85. The pharmaceutical composition of any one of claims 81 to 84, wherein the TH2- mediated condition is asthma, atopic dermatitis, an eosinophilic disease, and/or an allergy.
86. The pharmaceutical composition of claim 85, wherein TH2-mediated condition is an allergy, and the allergy is a food allergy, seasonal allergic rhinitis, and/or a pet allergy.
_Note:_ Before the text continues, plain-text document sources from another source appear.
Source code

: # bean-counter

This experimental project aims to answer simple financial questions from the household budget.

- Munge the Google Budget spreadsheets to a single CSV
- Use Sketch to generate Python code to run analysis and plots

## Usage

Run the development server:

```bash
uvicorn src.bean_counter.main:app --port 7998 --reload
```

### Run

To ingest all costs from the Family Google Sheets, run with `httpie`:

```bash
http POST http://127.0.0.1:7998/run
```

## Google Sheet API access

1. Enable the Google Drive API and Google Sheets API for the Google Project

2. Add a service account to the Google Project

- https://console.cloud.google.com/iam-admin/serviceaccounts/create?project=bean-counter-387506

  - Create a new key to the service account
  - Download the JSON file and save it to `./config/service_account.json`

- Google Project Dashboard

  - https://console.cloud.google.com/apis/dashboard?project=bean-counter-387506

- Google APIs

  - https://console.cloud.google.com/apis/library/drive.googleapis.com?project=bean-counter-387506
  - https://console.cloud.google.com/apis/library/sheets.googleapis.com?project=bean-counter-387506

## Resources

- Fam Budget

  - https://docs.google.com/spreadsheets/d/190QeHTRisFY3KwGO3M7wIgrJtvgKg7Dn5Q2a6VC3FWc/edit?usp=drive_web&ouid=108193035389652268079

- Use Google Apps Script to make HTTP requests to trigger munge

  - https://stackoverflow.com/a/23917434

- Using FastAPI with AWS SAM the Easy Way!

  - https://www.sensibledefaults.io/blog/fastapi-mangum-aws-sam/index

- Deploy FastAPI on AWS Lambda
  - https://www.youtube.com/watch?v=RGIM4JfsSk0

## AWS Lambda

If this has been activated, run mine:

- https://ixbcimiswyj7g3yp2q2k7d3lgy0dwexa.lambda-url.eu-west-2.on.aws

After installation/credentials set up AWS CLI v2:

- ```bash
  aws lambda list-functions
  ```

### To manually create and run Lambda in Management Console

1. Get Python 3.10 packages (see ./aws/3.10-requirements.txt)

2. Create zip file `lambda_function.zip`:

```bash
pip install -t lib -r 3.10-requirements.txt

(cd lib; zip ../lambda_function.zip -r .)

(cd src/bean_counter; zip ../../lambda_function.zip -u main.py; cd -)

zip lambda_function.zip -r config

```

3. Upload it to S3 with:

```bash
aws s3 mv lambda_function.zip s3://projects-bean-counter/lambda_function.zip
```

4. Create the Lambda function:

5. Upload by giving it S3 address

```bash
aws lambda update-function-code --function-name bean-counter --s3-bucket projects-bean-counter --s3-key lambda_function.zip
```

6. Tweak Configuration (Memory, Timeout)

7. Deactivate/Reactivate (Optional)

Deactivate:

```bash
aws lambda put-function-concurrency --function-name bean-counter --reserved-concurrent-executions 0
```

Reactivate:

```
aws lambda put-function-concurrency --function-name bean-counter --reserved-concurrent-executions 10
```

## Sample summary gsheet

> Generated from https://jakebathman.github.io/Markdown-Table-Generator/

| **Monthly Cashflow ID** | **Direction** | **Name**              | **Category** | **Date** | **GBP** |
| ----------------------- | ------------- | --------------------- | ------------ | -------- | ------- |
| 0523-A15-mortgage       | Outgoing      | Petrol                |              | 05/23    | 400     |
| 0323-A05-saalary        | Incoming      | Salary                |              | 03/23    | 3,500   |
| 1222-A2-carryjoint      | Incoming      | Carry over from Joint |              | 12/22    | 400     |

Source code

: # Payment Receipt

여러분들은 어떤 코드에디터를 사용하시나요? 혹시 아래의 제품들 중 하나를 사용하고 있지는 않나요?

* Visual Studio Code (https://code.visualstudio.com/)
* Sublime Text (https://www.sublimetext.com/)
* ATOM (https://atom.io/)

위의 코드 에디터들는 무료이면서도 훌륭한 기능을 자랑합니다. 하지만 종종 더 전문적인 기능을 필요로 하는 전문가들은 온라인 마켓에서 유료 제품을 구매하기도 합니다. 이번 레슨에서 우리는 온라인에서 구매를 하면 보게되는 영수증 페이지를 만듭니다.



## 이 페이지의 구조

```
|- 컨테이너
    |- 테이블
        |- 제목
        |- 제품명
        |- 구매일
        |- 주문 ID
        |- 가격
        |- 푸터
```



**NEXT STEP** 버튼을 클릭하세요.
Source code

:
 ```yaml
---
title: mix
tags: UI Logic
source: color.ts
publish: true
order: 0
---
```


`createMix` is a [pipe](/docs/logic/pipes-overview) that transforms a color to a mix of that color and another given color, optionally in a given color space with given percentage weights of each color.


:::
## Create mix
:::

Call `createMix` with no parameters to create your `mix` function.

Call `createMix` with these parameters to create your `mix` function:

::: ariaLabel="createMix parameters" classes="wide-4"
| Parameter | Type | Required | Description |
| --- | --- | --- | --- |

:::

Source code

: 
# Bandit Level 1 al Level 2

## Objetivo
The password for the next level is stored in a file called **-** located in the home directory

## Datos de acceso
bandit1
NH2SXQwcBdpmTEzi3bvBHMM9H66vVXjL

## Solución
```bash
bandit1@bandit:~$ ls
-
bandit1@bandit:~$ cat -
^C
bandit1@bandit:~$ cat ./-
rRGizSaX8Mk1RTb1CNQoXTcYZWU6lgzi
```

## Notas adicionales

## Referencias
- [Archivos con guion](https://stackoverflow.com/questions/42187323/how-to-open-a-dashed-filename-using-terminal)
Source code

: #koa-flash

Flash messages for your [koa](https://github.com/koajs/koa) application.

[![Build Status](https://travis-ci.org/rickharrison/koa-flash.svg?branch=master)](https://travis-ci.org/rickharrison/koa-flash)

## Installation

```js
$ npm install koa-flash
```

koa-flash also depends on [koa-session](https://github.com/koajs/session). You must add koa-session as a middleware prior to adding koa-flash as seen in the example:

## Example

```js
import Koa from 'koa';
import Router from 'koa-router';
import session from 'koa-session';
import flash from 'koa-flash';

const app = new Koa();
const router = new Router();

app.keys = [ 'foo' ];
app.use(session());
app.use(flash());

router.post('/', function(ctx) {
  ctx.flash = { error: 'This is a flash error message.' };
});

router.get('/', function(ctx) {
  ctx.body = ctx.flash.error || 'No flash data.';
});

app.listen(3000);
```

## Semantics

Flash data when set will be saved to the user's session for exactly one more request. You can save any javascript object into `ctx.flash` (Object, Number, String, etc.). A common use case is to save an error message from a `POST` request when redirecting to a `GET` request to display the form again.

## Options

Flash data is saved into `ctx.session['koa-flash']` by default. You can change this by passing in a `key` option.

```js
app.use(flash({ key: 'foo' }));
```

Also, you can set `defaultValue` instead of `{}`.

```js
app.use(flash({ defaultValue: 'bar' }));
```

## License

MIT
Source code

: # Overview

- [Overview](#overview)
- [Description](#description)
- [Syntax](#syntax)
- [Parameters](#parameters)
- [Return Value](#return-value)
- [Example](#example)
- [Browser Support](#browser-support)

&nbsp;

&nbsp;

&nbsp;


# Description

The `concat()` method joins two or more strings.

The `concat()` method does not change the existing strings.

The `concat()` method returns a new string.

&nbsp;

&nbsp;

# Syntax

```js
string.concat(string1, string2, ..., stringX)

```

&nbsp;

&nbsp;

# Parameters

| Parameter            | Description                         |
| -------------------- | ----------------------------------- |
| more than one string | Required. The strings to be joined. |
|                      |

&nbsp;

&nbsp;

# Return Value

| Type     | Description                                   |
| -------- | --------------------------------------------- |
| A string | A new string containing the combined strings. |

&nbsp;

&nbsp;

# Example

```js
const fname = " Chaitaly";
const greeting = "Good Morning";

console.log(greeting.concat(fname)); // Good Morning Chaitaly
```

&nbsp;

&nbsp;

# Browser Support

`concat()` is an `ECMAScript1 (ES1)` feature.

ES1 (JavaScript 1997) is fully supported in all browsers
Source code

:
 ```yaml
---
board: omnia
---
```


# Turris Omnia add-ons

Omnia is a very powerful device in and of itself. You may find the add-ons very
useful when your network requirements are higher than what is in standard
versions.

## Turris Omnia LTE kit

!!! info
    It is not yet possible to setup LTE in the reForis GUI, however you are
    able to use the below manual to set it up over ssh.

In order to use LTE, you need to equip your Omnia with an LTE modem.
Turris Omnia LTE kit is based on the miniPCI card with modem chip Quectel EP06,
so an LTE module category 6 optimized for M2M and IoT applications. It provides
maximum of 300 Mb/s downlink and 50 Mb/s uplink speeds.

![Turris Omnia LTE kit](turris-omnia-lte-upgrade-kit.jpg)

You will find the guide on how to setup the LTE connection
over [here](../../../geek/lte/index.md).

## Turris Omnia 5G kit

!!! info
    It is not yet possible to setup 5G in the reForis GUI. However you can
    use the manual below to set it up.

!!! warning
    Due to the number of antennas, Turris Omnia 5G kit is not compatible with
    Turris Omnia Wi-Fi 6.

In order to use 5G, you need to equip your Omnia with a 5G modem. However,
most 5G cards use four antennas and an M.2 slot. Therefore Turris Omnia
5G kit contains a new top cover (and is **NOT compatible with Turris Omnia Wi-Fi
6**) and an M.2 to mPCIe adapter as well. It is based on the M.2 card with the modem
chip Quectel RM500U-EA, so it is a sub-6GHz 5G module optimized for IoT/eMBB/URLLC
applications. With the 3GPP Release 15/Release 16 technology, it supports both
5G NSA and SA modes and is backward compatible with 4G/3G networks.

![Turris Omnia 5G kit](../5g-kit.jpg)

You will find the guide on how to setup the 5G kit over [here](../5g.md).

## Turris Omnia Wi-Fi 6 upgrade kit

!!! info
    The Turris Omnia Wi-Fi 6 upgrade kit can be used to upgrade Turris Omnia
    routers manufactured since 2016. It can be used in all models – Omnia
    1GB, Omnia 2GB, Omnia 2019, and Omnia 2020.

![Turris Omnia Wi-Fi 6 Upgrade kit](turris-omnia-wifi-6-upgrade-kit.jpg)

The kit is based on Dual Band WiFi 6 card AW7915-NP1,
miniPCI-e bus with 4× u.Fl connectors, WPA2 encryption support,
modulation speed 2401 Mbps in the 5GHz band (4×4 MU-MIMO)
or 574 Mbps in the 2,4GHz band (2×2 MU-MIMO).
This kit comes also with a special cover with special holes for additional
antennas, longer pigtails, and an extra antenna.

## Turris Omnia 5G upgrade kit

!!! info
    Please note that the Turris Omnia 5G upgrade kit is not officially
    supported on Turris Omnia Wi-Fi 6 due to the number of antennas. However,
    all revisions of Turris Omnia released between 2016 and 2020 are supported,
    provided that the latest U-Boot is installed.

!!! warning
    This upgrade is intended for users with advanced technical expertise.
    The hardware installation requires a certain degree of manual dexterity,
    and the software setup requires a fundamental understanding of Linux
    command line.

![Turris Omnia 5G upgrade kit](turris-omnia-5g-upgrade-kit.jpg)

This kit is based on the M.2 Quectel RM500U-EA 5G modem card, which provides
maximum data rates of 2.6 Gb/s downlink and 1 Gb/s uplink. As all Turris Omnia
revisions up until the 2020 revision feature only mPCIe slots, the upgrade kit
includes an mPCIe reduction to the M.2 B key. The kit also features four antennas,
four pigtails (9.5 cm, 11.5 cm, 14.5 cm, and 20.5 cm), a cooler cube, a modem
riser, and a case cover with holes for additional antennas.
87. The pharmaceutical composition of claim 85, wherein the TH2-mediated condition is atopic dermatitis.
88. The pharmaceutical composition of claim 85, wherein the TH2-mediated condition is a food allergy.
89. The pharmaceutical composition of claim 88, wherein the food allergy is a peanut, cow’s milk, hen egg, fish, crustacean shellfish, tree nut, wheat, or soy allergy.
90. The pharmaceutical composition of claim 88, wherein the food allergy is a peanut allergy.
91. The pharmaceutical composition of claim 88, wherein food allergy is an allergy to a food antigen.
92. The pharmaceutical composition of claim 91, wherein the food antigen is a peanut antigen, a cow’s milk antigen, a hen egg antigen, a fish antigen, a crustacean shellfish antigen, a tree nut antigen, a wheat antigen, or a soy antigen.
93. The pharmaceutical composition claim 91, wherein the food antigen is a peanut antigen.
94. The pharmaceutical composition of any one of claim 81 to 93, wherein administration of the pharmaceutical composition results in a decrease in interleukin (IL)-4 levels in the subject.
95. The pharmaceutical composition of claim 94, wherein the IL-4 levels are IL-4 protein levels or IL-4 mRNA levels.
96. The pharmaceutical composition of any one of claim 81 to 95, wherein administration of the pharmaceutical composition results in a decrease in interleukin (IL)-5 levels in the subject.
97. The pharmaceutical composition of claim 96, wherein the IL-5 levels are IL-5 protein levels or IL-5 mRNA levels.
98. The pharmaceutical composition of any one of claim 81 to 97, wherein administration of the pharmaceutical composition results in a decrease in interleukin (IL)-l 3 levels in the subject.
99. The pharmaceutical composition of claim 98, wherein the IL-13 levels are IL-13 protein levels or IL-13 mRNA levels.
100. The pharmaceutical composition of any one of claim 81 to 99, wherein administration of the pharmaceutical composition results in a decrease in interleukin (IL)-19 levels in the subject.
101. The pharmaceutical composition of claim 100, wherein the IL-19 levels are IL-19 protein levels or IL-19 mRNA levels.
102. The pharmaceutical composition of any one of claim 81 to 101, wherein administration of the pharmaceutical composition results in a decrease in interleukin (IL)-21 levels in the subject.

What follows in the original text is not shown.